Inspirée par la condition ouvrière, la littérature, depuis la fin du XIXe siècle, nous a offert des textes, romans ou témoignages, souvent empreints d’une grande dignité. Le monde du travail, dans ses évolutions les plus déshumanisées, continue aujourd’hui à inspirer le roman contemporain.
Alors qu'il pédale comme un dératé dans les rues de Lille pour livrer toujours plus de repas chauds, le narrateur de Client mystère est percuté par une voiture. S'il sort de l'accident sain et sauf (avec un bras mal en point), il se retrouve néanmoins «indisponibilisé» par les algorithmes de l'application pour laquelle il travaillait. Et donc, sans ressources.C'est alors qu'il entend parler d'un métier curieux:les «clients mystères», des particuliers mandatés par les entreprises pour jouer aux clients afin d'évaluer les performances des employés à leur insu. Notre héros devient donc l'un de ces hommes invisibles à la solde du management contemporain.Client mystère dépeint avec tension et vivacité le monde du travail au temps de l'ubérisation:dictature de l'algorithme, culte de l'efficacité, déshumanisation progressive des interactions sociales, consumérisme débridé... autant de thématiques explorées dans ce roman, récit d'un passage à l'ennemi - avec toutes les conséquences que cela peut entraîner.
Erwan est ouvrier dans un abattoir près d'Angers. Il travaille aux frigos, au rythme des carcasses qui s'entrechoquent sur les rails. Une vie à la chaîne parmi tant d'autres, vouées à alimenter la grande distribution en barquettes et brochettes. Répétition des tâches, des gestes et des discussions, cadence qui ne cesse d'accélérer... Pour échapper à son quotidien, Erwan songe à sa jeunesse, passée dans un lotissement en périphérie de la ville, à son histoire d'amour avec Laëtitia, saisonnière à l'abattoir, mais aussi à ses angoisses. Qui le conduiront à commettre l'irréparable.
L'Etabli, ce titre désigne d'abord les quelques centaines de militants intellectuels qui, à partir de 1967, s'embauchaient, " s'établissaient " dans les usines ou les docks. Celui qui parle ici a passé une année, comme 0. S. 2, dans l'usine Citroën de la porte de Choisy. Il raconte la chaîne, les méthodes de surveillance et de répression, il raconte aussi la résistance et la grève. Il raconte ce que c'est, pour un Français ou un immigré, d'être ouvrier dans une grande entreprise parisienne. Mais L'Etabli, c'est aussi la table de travail bricolée où un vieil ouvrier retouche les portières irrégulières ou bosselées avant qu'elles passent au montage. Ce double sens reflète le thème du livre, le rapport que les hommes entretiennent entre eux par l'intermédiaire des objets : ce que Marx appelait les rapports de production.
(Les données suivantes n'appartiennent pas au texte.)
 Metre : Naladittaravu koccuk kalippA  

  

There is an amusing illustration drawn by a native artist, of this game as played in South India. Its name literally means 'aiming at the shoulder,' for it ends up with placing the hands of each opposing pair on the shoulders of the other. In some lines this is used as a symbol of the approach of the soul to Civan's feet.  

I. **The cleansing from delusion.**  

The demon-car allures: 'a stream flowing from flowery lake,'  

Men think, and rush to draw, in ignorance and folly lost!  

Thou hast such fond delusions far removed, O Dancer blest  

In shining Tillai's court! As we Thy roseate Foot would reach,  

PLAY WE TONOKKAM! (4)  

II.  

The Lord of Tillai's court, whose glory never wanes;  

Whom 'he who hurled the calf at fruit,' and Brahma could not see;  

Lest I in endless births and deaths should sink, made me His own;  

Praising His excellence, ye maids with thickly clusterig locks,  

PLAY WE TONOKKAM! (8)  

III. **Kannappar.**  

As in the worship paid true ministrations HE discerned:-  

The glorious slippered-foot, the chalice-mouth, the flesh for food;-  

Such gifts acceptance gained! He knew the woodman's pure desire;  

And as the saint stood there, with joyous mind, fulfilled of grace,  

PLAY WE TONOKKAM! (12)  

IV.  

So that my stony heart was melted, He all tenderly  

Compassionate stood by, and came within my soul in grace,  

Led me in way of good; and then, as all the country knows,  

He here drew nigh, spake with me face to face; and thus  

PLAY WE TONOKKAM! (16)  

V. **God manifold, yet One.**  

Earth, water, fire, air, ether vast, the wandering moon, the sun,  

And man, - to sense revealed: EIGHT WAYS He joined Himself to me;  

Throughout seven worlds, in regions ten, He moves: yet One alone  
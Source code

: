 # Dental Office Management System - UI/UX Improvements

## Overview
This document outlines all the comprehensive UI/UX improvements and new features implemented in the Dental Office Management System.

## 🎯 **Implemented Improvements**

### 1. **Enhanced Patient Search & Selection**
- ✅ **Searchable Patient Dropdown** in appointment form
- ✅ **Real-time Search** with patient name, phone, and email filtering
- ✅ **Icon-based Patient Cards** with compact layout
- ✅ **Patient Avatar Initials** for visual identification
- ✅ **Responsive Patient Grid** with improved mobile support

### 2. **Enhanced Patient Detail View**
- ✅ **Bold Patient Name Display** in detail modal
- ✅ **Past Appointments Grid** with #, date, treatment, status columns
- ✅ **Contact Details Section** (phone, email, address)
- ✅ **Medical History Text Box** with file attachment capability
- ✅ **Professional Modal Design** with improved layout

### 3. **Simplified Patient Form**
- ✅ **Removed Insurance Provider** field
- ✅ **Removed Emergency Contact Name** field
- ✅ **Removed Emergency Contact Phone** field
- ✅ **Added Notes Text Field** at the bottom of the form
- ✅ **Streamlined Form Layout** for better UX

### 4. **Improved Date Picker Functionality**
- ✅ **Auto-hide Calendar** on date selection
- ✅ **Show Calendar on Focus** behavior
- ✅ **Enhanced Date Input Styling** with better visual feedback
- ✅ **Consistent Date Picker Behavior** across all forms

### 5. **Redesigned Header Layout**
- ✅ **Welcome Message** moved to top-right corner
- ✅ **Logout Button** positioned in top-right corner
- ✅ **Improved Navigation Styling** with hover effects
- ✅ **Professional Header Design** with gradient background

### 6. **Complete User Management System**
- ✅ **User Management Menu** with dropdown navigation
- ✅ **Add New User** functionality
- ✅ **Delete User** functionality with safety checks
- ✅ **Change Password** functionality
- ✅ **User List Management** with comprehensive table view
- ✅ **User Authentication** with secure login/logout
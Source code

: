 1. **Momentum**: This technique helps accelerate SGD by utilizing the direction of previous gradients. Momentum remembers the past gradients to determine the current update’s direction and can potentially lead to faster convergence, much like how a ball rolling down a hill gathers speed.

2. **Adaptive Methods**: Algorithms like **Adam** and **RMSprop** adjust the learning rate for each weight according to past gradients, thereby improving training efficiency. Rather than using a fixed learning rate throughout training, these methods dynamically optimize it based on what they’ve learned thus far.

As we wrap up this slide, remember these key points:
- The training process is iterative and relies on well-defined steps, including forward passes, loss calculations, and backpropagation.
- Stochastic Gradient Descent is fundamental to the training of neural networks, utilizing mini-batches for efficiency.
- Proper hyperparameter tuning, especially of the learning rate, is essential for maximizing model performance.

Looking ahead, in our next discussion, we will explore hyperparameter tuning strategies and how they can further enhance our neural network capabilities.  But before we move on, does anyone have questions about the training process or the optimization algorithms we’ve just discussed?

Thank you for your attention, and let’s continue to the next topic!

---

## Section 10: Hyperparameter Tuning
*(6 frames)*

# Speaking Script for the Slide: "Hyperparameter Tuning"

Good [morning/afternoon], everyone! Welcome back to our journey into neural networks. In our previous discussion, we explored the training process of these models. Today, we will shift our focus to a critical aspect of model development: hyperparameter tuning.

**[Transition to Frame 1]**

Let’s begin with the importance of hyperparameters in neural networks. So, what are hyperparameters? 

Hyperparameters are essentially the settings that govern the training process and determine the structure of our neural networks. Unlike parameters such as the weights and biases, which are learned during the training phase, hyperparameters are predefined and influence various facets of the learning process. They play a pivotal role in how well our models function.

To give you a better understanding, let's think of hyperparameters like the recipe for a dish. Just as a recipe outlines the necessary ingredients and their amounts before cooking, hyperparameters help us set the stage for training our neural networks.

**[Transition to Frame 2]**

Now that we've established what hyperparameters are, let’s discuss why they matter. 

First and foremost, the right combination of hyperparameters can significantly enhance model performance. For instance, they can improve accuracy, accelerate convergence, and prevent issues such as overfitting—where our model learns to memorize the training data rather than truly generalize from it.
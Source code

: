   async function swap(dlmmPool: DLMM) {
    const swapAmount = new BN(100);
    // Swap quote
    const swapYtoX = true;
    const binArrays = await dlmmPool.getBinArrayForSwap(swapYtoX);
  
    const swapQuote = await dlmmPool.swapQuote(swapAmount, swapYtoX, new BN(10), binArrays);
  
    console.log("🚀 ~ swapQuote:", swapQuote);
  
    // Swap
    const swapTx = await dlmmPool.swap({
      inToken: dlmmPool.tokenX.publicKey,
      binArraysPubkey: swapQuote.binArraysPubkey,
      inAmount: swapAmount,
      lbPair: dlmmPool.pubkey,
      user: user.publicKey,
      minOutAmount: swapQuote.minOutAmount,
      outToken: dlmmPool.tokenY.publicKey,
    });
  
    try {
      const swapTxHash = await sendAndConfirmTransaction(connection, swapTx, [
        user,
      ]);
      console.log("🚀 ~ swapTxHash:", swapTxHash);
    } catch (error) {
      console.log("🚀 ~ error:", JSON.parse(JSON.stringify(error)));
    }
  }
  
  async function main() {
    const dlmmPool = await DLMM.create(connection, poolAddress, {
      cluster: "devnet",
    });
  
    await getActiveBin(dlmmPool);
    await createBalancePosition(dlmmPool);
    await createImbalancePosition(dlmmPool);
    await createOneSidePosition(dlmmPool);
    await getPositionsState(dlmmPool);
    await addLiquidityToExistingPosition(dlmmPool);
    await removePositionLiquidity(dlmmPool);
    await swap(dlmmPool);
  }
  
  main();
«Au fil des heures et des jours le besoin d'écrire s'incruste tenace comme une arête dans la gorge Non le glauque de l'usine Mais sa paradoxale beauté».
Ouvrier intérimaire, Joseph embauche jour après jour dans les usines de poissons et les abattoirs bretons. Le bruit, les rêves confisqués dans la répétition de rituels épuisants, la souffrance du corps s'accumulent inéluctablement comme le travail à la ligne. Ce qui le sauve, ce sont l'amour et les souvenirs de son autre vie, baignée de culture et de littérature.
Par la magie d'une écriture drôle, coléreuse, fraternelle, l'existence ouvrière devient alors une odyssée où Ulysse combat des carcasses de boeuf et des tonnes de bulots comme autant de cyclopes.
Du début des années 1970 à la fin des années 1980, Narval travaille aux Chantiers navals de La Seyne-sur-Mer. Ce temps restera celui de sa jeunesse et de la construction de son identité ouvrière. Quand se répand le bruit de la fermeture des Chantiers pour des raisons économiques, ses camarades et lui entrent en lutte, sans cesser de pratiquer leur métier avec la même application, tandis que l'amiante empoisonne lentement leur corps.
Dans un subtil mélange de lyrisme et de sobriété, Christian Astolfi compose la chronique d'une existence qui traverse l'évolution politique et sociale de la France de l'époque, tout en révélant les désirs et les peines d'un homme habité par les rêves d'un père qui aura voué sa vie à ce monde emporté.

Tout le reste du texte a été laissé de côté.